Aim of the exercise: Only these lines should appear, exactly: the one containing "Gitter chat room</a>." and every line after it through the end of the material below.

Provided information:
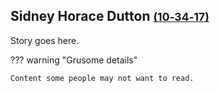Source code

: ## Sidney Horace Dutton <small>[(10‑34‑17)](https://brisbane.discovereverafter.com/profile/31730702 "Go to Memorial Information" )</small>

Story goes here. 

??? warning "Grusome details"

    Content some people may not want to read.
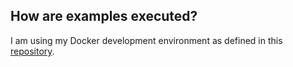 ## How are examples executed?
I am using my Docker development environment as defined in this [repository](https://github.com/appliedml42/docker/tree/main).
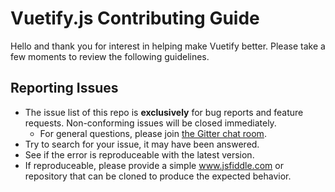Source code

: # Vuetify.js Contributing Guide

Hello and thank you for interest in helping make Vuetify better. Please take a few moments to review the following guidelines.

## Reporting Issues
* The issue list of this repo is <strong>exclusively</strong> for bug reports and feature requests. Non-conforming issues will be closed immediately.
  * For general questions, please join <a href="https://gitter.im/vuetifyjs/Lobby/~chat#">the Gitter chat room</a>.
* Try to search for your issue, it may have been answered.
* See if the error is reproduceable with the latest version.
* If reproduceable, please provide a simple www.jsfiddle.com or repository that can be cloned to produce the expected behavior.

Completed exercise:
  * For general questions, please join <a href="https://gitter.im/vuetifyjs/Lobby/~chat#">the Gitter chat room</a>.
* Try to search for your issue, it may have been answered.
* See if the error is reproduceable with the latest version.
* If reproduceable, please provide a simple www.jsfiddle.com or repository that can be cloned to produce the expected behavior.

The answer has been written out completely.